Several weeks ago I made the middling drive from Madison to Chicago. On a round Joy Trip of about 300 miles I journeyed south to meet up with two old friends to hear their story of adventure. Robby ReChord and Scott Briscoe were in town to present a slide show at the downtown Patagonia store on their ascent of the highest peak in North America, Mount McKinley also called Denali. As part of a team of African-American climbers Robby and Scott aimed to share their experiences in the hopes inspiring new generation of minority youth to follow their example and seek out adventures of their own.
I probably know this narrative better than most. Having written a book and co-produced a film on this American ascent it’s always thrilling for me to see and hear the reaction of those learning about it for the first time. After all that was point. This ambitious project of the National Outdoor Leadership School known as Expedition Denali was meant from its inception to be spread far and wide to engage a new audience in a discussion that explores the role people of color will likely play in the long-term preservation of the environment and the creation of a human society that is ultimately sustainable for decades, even centuries to come.

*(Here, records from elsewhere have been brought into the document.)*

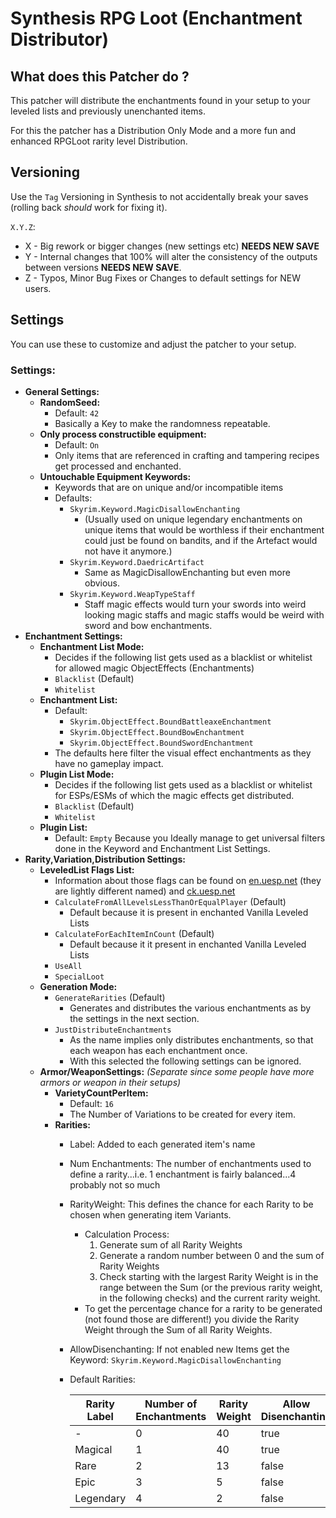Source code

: # Synthesis RPG Loot (Enchantment Distributor)

## What does this Patcher do ?

This patcher will distribute the enchantments found in your setup to your leveled lists and previously unenchanted items.  

For this the patcher has a Distribution Only Mode and a more fun and enhanced RPGLoot rarity level Distribution.

## Versioning

Use the `Tag` Versioning in Synthesis to not accidentally break your saves (rolling back *should* work for fixing it).

`X.Y.Z`:

- X - Big rework or bigger changes (new settings etc) **NEEDS NEW SAVE**
- Y - Internal changes that 100% will alter the consistency of the outputs between versions **NEEDS NEW SAVE**.
- Z - Typos, Minor Bug Fixes or Changes to default settings for NEW users.

## Settings

You can use these to customize and adjust the patcher to your setup.

### Settings:

- **General Settings:**
  - **RandomSeed:**
    - Default: `42`
    - Basically a Key to make the randomness repeatable.
  - **Only process constructible equipment:**
    - Default: `On`
    - Only items that are referenced in crafting and tampering recipes get processed and enchanted.
  - **Untouchable Equipment Keywords:**
    - Keywords that are on unique and/or incompatible items
    - Defaults:
      - `Skyrim.Keyword.MagicDisallowEnchanting`
        - (Usually used on unique legendary enchantments on unique items that would be worthless if their enchantment could just be found on bandits, and if the Artefact would not have it anymore.)
      - `Skyrim.Keyword.DaedricArtifact`
        - Same as MagicDisallowEnchanting but even more obvious.
      - `Skyrim.Keyword.WeapTypeStaff`
        - Staff magic effects would turn your swords into weird looking magic staffs and magic staffs would be weird with sword and bow enchantments.
- **Enchantment Settings:**
  - **Enchantment List Mode:**
    - Decides if the following list gets used as a blacklist or whitelist for allowed magic ObjectEffects (Enchantments)
    - `Blacklist` (Default)
    - `Whitelist`
  - **Enchantment List:**
    - Default:
      - `Skyrim.ObjectEffect.BoundBattleaxeEnchantment`
      - `Skyrim.ObjectEffect.BoundBowEnchantment`
      - `Skyrim.ObjectEffect.BoundSwordEnchantment`
    - The defaults here filter the visual effect enchantments as they have no gameplay impact.
  - **Plugin List Mode:**
    - Decides if the following list gets used as a blacklist or whitelist for ESPs/ESMs of which the magic effects get distributed.
    - `Blacklist` (Default)
    - `Whitelist`
  - **Plugin List:**
    - Default: `Empty` Because you Ideally manage to get universal filters done in the Keyword and Enchantment List Settings.
- **Rarity,Variation,Distribution Settings:**
  - **LeveledList Flags List:**
    - Information about those flags can be found on [en.uesp.net](https://en.uesp.net/wiki/Skyrim:Leveled_Lists) (they are lightly different named) and [ck.uesp.net](https://ck.uesp.net/wiki/LeveledItem)
    - `CalculateFromAllLevelsLessThanOrEqualPlayer` (Default)
      - Default because it is present in enchanted Vanilla Leveled Lists
    - `CalculateForEachItemInCount` (Default)
      - Default because it it present in enchanted Vanilla Leveled Lists
    - `UseAll`
    - `SpecialLoot`
  - **Generation Mode:**
    - `GenerateRarities` (Default)
      - Generates and distributes the various enchantments as by the settings in the next section.
    - `JustDistributeEnchantments`
      - As the name implies only distributes enchantments, so that each weapon has each enchantment once.
      - With this selected the following settings can be ignored.
  - **Armor/WeaponSettings:** _(Separate since some people have more armors or weapon in their setups)_
    - **VarietyCountPerItem:**
      - Default: `16`
      - The Number of Variations to be created for every item.
    - **Rarities:**
      - Label: Added to each generated item's name
      - Num Enchantments: The number of enchantments used to define a rarity...i.e. 1 enchantment is fairly balanced...4 probably not so much
      - RarityWeight: This defines the chance for each Rarity to be chosen when generating item Variants.
        - Calculation Process:
          1. Generate sum of all Rarity Weights
          2. Generate a random number between 0 and the sum of Rarity Weights
          3. Check starting with the largest Rarity Weight is in the range between the Sum (or the previous rarity weight, in the following checks) and the current rarity weight.
        - To get the percentage chance for a rarity to be generated (not found those are different!) you divide the Rarity Weight through the Sum of all Rarity Weights.
      - AllowDisenchanting: If not enabled new Items get the Keyword: `Skyrim.Keyword.MagicDisallowEnchanting`
      - Default Rarities:

        | Rarity Label | Number of Enchantments | Rarity Weight | Allow Disenchanting |
        |--------------| ---------------------- | ------------- | ------------------- |
        | -            | 0                      | 40            | true                |
        | Magical      | 1                      | 40            | true                |
        | Rare         | 2                      | 13            | false               |
        | Epic         | 3                      | 5             | false               |
        | Legendary    | 4                      | 2             | false               |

I was particularly pleased on this trip to make the acquaintance of Kate Cummings, the managing editor of Questions for a Resilient Future. This scholarly journal published by the Chicago-based environmental think-tank the Center For Humans & Nature asks some of the most talented and insightful minds of our times to address broad topics of inquiry to help us to understand how each of us relates to the natural world around us. Over wine and cheese following Robby’s inspiring talk Kate asked me to contribute an answer to her tome’s latest question.
How is nature critical to a 21st century urban ethic? Within the context of my limited expertise as an outdoor industry professional of more than 20 years and a decade of work as a journalist with a speciality in diversity on the topic of outdoor recreation I made the case for the importance of getting more people who dwell in cities to spend time in the outdoors. Using Expedition Denali as the focus of my argument my response to the question addresses the many themes outlined in my forthcoming book on this critical issue, a work of historical non-fiction called The Adventure Gap.
It’s my hope that by directly engaging in these weighty discussions we can work toward the creation of worthwhile and viable solutions. In the company of such revered and passionate intellectuals I am incredibly honored to be part of the noble effort to speak to those critical challenges of today that will directly impact the quality of our lives tomorrow. Please share your thoughts.